Chapter 26, Problem 56AP

(a)

To determine

The total energy stored in the system.

Answer to Problem 56AP

Total energy stored in the system is $1.35\times {10}^{-2}\text{J}$.

Explanation of Solution

Below figure shows the system of four capacitors.

Figure-(1)

Write the expression for equivalent capacitance for series capacitors.

    $\frac{1}{C_{\text{seq}}}=\frac{1}{C_1}+\frac{1}{C_2}$                                                                                                           (I)

Here, $C_{\text{seq}}$ is the equivalent capacitance for series capacitors.

Write the expression for equivalent capacitance for parallel capacitors.

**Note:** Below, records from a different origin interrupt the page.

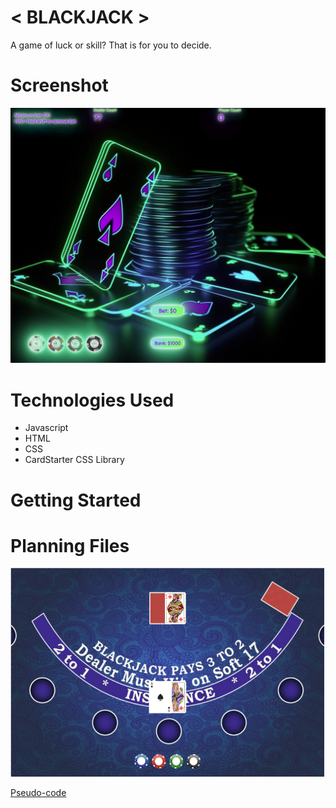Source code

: # < BLACKJACK >

A game of luck or skill? That is for you to decide.

# Screenshot

![](imgs/screenshot/screenshot.png)

# Technologies Used

* Javascript
* HTML
* CSS
* CardStarter CSS Library

# Getting Started


# Planning Files
![Wireframe](planning/Wireframe.png)

[Pseudo-code](planning/Blackjack%20Pseudo-code.html)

    $C_{\text{peq}}=C_1+C_2$                                                                                                            (II)

Here, $C_{\text{peq}}$ is the for equivalent capacitance for parallel capacitors, $C_1$, and $C_2$ are the magnitude of the capacitors.

Write the expression for net equivalent capacitance.

    $C_{\text{eq}}=C_{\text{peq}}+C_{\text{seq}}$                                                                                                      (III)

Here, $C_{\text{eq}}$ is the net equivalent capacitance.

Write the expression for energy stored in the system.

    $U=\frac{1}{2}\left(C_{\text{eq}}\right){\left(\Delta V\right)}^2$                                                                                                  (IV)

Here, $U$ is the total energy stored in the capacitors and $\Delta V$ is the potential difference.

Conclusion:

Substitute, $3\text{μF}$ for $C_{\text{1}}$ and $6\text{μF}$ for $C_2$ in Equation (I) to calculate $C_{\text{r1}}$.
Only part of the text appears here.